For labour-intensive sectors such as leather, handicrafts, and gems and jewellery, the government was planning to waive some of the local taxes and levies as they are the worst hit by the rising rupee. Now, the plantation and marine sectors, too, have started demanding similar concessions.
The government is considering sops for the leather, handicrafts, and gems and jewellery sectors as they have very little import content and hence are not getting any advantage of the rising rupee to lower their input costs. The plantation and marine sectors feel their situation is no different as they import very little raw material.
The plantation sector accounts?for?export?revenues of around Rs4,000 crore and a rising rupee is hurting earnings, maintains J.K. Thomas, president of planters’ body United Planters Association of South India (Upasi). In India,?around 1.3 million growers and 2.3 million labourers are involved in the plantations sector.
The marine sector’s export earnings crossed Rs7,000crore during last fiscal.
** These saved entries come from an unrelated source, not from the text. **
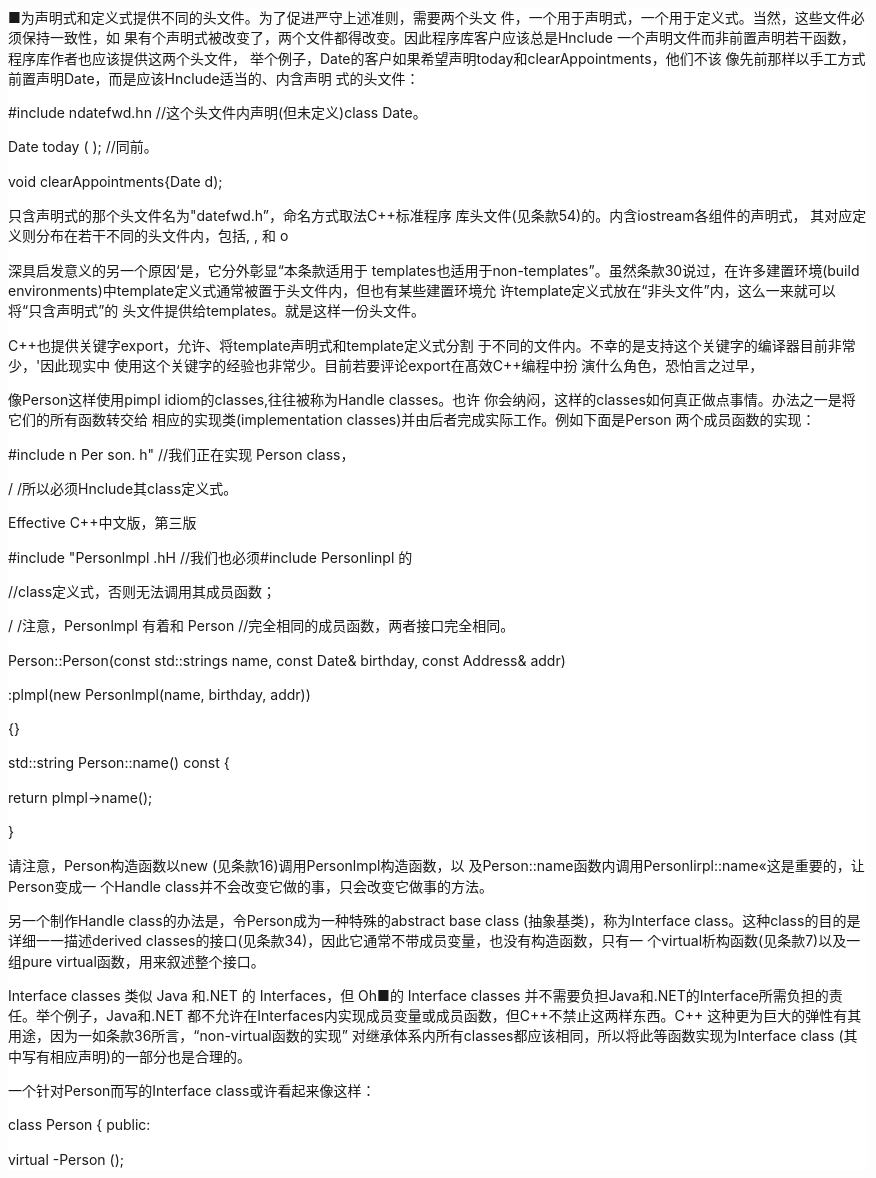 ■为声明式和定义式提供不同的头文件。为了促进严守上述准则，需要两个头文 件，一个用于声明式，一个用于定义式。当然，这些文件必须保持一致性，如 果有个声明式被改变了，两个文件都得改变。因此程序库客户应该总是Hnclude 一个声明文件而非前置声明若干函数，程序库作者也应该提供这两个头文件， 举个例子，Date的客户如果希望声明today和clearAppointments，他们不该 像先前那样以手工方式前置声明Date，而是应该Hnclude适当的、内含声明 式的头文件：

\#include ndatefwd.hn    //这个头文件内声明(但未定义)class Date。

Date today ( );    //同前。

void clearAppointments{Date d);

只含声明式的那个头文件名为"datefwd.h”，命名方式取法C++标准程序 库头文件(见条款54)的<iosfwd>。<iosfwd>内含iostream各组件的声明式， 其对应定义则分布在若干不同的头文件内，包括<sstreaw>, <streambuf>, <fstream> 和 <iostream>o

<iosfwd>深具启发意义的另一个原因‘是，它分外彰显“本条款适用于 templates也适用于non-templates”。虽然条款30说过，在许多建置环境(build environments)中template定义式通常被置于头文件内，但也有某些建置环境允 许template定义式放在“非头文件”内，这么一来就可以将“只含声明式”的 头文件提供给templates。<iosfwd>就是这样一份头文件。

C++也提供关键字export，允许、将template声明式和template定义式分割 于不同的文件内。不幸的是支持这个关键字的编译器目前非常少，'因此现实中 使用这个关键字的经验也非常少。目前若要评论export在髙效C++编程中扮 演什么角色，恐怕言之过早，

像Person这样使用pimpl idiom的classes,往往被称为Handle classes。也许 你会纳闷，这样的classes如何真正做点事情。办法之一是将它们的所有函数转交给 相应的实现类(implementation classes)并由后者完成实际工作。例如下面是Person 两个成员函数的实现：

\#include n Per son. h"    //我们正在实现 Person class，

/ /所以必须Hnclude其class定义式。

Effective C++中文版，第三版

\#include "Personlmpl .hH    //我们也必须#include Personlinpl 的

//class定义式，否则无法调用其成员函数；

/ /注意，Personlmpl 有着和 Person //完全相同的成员函数，两者接口完全相同。

Person::Person(const std::strings name, const Date& birthday, const Address& addr)

:plmpl(new Personlmpl(name, birthday, addr))

{}

std::string Person::name() const {

return plmpl->name();

}

请注意，Person构造函数以new (见条款16)调用Personlmpl构造函数，以 及Person::name函数内调用Personlirpl::name«这是重要的，让Person变成一 个Handle class并不会改变它做的事，只会改变它做事的方法。

另一个制作Handle class的办法是，令Person成为一种特殊的abstract base class (抽象基类)，称为Interface class。这种class的目的是详细一一描述derived classes的接口(见条款34)，因此它通常不带成员变量，也没有构造函数，只有一 个virtual析构函数(见条款7)以及一组pure virtual函数，用来叙述整个接口。

Interface classes 类似 Java 和.NET 的 Interfaces，但 Oh■的 Interface classes 并不需要负担Java和.NET的Interface所需负担的责任。举个例子，Java和.NET 都不允许在Interfaces内实现成员变量或成员函数，但C++不禁止这两样东西。C++ 这种更为巨大的弹性有其用途，因为一如条款36所言，“non-virtual函数的实现” 对继承体系内所有classes都应该相同，所以将此等函数实现为Interface class (其 中写有相应声明)的一部分也是合理的。

一个针对Person而写的Interface class或许看起来像这样：

class Person { public:

virtual -Person ();
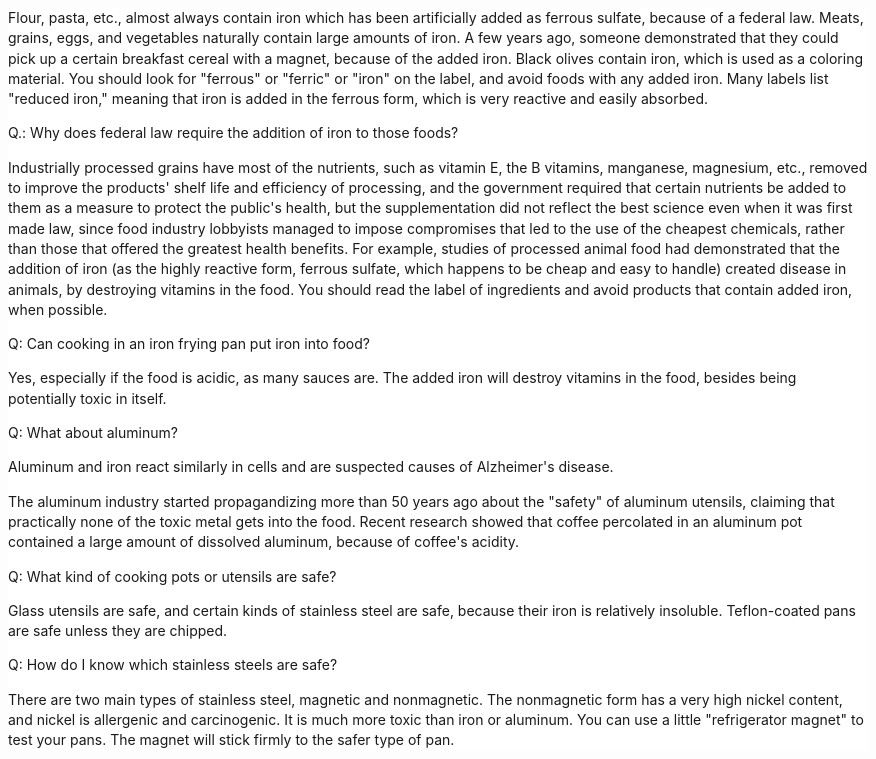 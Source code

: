 Flour, pasta, etc., almost always contain iron which has been artificially
added as ferrous sulfate, because of a federal law. Meats, grains, eggs, and
vegetables naturally contain large amounts of iron. A few years ago, someone
demonstrated that they could pick up a certain breakfast cereal with a magnet,
because of the added iron. Black olives contain iron, which is used as a
coloring material. You should look for "ferrous" or "ferric" or "iron" on the
label, and avoid foods with any added iron. Many labels list "reduced iron,"
meaning that iron is added in the ferrous form, which is very reactive and
easily absorbed.  

Q.: Why does federal law require the addition of iron to those foods?  

Industrially processed grains have most of the nutrients, such as vitamin E,
the B vitamins, manganese, magnesium, etc., removed to improve the products'
shelf life and efficiency of processing, and the government required that
certain nutrients be added to them as a measure to protect the public's
health, but the supplementation did not reflect the best science even when it
was first made law, since food industry lobbyists managed to impose
compromises that led to the use of the cheapest chemicals, rather than those
that offered the greatest health benefits. For example, studies of processed
animal food had demonstrated that the addition of iron (as the highly reactive
form, ferrous sulfate, which happens to be cheap and easy to handle) created
disease in animals, by destroying vitamins in the food. You should read the
label of ingredients and avoid products that contain added iron, when
possible.  

Q: Can cooking in an iron frying pan put iron into food?  

Yes, especially if the food is acidic, as many sauces are. The added iron will
destroy vitamins in the food, besides being potentially toxic in itself.  

Q: What about aluminum?  

Aluminum and iron react similarly in cells and are suspected causes of
Alzheimer's disease.

The aluminum industry started propagandizing more than 50 years ago about the
"safety" of aluminum utensils, claiming that practically none of the toxic
metal gets into the food. Recent research showed that coffee percolated in an
aluminum pot contained a large amount of dissolved aluminum, because of
coffee's acidity.  

Q: What kind of cooking pots or utensils are safe?  

Glass utensils are safe, and certain kinds of stainless steel are safe,
because their iron is relatively insoluble. Teflon-coated pans are safe unless
they are chipped.  

Q: How do I know which stainless steels are safe?  

There are two main types of stainless steel, magnetic and nonmagnetic. The
nonmagnetic form has a very high nickel content, and nickel is allergenic and
carcinogenic. It is much more toxic than iron or aluminum. You can use a
little "refrigerator magnet" to test your pans. The magnet will stick firmly
to the safer type of pan.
This labour-intensive sector is also facing the burden of high interest rates.
The marine exporters’ body, Seafood Exporters Association of India (SEAI), is expected to hold talks with commerce minister Kamal Nath on Wednesday and seek concessions to cushion the impact of the rupee’s appreciation.
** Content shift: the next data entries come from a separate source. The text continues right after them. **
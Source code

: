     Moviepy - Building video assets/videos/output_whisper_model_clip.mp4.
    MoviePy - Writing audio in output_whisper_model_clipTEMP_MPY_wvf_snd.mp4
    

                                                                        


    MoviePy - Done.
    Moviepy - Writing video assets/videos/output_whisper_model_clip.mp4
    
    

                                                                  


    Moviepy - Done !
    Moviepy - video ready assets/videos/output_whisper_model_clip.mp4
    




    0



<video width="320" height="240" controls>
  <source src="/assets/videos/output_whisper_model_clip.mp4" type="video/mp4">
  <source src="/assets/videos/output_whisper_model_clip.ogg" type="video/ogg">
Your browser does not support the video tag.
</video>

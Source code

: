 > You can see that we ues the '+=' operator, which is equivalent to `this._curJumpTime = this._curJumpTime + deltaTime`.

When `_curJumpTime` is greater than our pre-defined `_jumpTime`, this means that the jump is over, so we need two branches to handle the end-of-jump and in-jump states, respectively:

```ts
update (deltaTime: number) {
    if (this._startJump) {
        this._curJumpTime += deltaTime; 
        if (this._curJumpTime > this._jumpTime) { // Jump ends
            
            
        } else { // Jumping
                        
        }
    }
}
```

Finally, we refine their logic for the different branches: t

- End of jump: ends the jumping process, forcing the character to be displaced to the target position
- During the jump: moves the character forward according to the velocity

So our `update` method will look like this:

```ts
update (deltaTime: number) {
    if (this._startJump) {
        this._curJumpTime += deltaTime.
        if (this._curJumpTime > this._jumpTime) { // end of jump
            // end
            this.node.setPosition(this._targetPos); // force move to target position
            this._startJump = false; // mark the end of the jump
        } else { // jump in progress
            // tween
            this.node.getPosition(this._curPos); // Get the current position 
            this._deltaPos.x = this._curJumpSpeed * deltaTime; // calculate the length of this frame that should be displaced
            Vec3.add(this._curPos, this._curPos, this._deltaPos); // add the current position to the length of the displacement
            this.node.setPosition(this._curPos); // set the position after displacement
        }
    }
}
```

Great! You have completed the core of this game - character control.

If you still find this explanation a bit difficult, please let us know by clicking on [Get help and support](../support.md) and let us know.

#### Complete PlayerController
SEAI’s national president A.J. Tharakan says the livelihood of more than five million people, including fishermen, aquaculture farm owners and their workers, is at stake.
The local currency appreciation across major plantation crop producers during the first six months of 2007 shows that, except for Colombia, Brazil and India, currencies of other countries rose less or even depreciated. In the case of Sri Lanka and Vietnam, major competitors producing pepper, tea, coffee and rubber, the local currencies have actually depreciated. This will affect India’s exports since most of the countries like to import material from them to take advantage of a weak currency.
“Looking at the composition of Indian exports, which are price-sensitive and predominantly invoiced in US dollars, our export value realization will be grossly affected,” Thomas points out.
According to him, India should take a cue from Colombia that is earmarking $105 million (Rs431 crore) for subsidies to surmount the peso’s appreciation.
“The relative importance of the plantation sector vis-à-vis other subsectors in agriculture is evident from the fact that while it accounts for just 1% of the cropped area in the country, the total value from this sector is around 2% of the agricultural GDP,” says Thomas.
The benefits of any government scheme, Upasi says, should be limited to growers and producer-exporters. Normally incentives under any remission and duty drawback schemes are given to merchant exporters and the benefits are not passed on to the duty-paying producer. In a supply-driven commodity such as plantations, it’s difficult to pass on the benefits of duties and taxes to the buyers.
Sushma Srikandath, chairperson of the spice trade body All-India Spice Exporters Forum, says that the rupee appreciation will mean at least an 8% fall in export earnings, and a decline in exports, especially to the US.